HR-3660-119
Referred to the Subcommittee on Highways and Transit.
Sponsored by W. Steube (R-FL)
What it does
This bill would prohibit the Washington Metropolitan Area Transit Authority (WMATA) from receiving any federal funding until the WMATA Compact — a multi-jurisdictional agreement among Maryland, Virginia, and Washington D.C. — is amended to rename WMATA as the "Washington Metropolitan Authority for Greater Access" (WMAGA) and rename Metrorail as the "Trump Train."
Who benefits
Supporters of honoring President Trump through public infrastructure naming. Potentially, advocates who believe the funding condition would pressure WMATA to undertake broader governance or operational changes as part of any compact renegotiation.
Who is hurt
WMATA riders — approximately 600,000 daily boardings — who depend on federal funding for transit operations and capital projects. Maryland, Virginia, and D.C. governments, which would face pressure to amend an interstate compact. Commuters and residents in the Washington metro area who rely on Metrorail and Metrobus service. Transit workers whose jobs depend on WMATA's financial stability. Taxpayers in the WMATA jurisdiction who may face higher local costs if federal funding is withheld.
Supporters argue
Supporters argue that Congress has broad authority over federal spending and may attach conditions to federal grants, a principle affirmed in South Dakota v. Dole (1987).
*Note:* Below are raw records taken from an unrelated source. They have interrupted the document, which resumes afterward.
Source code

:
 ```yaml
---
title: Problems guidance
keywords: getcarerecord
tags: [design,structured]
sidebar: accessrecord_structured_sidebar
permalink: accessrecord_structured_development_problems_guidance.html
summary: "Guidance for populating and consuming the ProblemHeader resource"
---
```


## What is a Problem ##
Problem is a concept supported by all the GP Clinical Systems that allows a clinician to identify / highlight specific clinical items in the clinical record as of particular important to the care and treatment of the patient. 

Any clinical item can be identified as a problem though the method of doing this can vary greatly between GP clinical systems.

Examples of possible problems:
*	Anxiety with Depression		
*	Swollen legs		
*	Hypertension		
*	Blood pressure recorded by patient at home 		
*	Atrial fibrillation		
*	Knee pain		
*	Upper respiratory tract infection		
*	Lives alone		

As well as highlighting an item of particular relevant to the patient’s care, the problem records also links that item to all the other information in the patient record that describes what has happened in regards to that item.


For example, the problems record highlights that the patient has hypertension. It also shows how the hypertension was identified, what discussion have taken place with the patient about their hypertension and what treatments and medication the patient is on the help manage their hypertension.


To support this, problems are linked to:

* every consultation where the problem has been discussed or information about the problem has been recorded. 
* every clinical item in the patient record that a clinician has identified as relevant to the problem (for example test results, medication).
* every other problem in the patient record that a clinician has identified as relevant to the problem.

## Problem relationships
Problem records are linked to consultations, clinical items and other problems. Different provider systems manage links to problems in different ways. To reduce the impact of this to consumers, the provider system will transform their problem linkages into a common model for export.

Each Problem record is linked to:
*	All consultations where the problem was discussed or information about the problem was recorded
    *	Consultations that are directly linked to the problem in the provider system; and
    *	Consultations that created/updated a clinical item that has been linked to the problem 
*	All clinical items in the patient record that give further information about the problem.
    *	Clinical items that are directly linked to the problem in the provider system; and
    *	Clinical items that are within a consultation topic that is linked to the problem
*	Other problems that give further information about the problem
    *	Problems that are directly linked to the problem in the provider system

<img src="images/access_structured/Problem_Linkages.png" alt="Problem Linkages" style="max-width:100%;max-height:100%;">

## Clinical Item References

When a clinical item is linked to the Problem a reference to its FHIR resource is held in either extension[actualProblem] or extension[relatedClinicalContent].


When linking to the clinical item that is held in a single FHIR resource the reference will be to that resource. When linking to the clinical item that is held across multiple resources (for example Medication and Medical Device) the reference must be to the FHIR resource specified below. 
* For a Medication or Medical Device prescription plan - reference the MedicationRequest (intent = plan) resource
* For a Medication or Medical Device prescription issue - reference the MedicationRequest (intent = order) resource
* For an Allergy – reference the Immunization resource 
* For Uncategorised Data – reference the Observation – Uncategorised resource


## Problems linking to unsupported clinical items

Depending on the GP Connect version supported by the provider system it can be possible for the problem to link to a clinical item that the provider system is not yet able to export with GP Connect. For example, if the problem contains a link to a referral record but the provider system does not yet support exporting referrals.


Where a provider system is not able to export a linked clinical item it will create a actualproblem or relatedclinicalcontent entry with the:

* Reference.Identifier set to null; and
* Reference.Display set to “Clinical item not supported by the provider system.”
They contend that renaming the system would honor a sitting president and that WMATA, as a federally subsidized authority, should be responsive to federal priorities — and that the funding condition is a legitimate exercise of the congressional spending power to shape how federal dollars are associated with public infrastructure.
Opponents argue
Opponents argue that this bill uses federal funding as leverage to coerce an interstate compact — a legal agreement among sovereign states and D.C. — into making a purely cosmetic change unrelated to transit performance, safety, or public benefit. They contend that conditioning hundreds of millions in annual federal transit dollars on a renaming requirement is an improper use of the spending power that could disrupt service for hundreds of thousands of daily riders without any policy justification tied to the funds' purpose.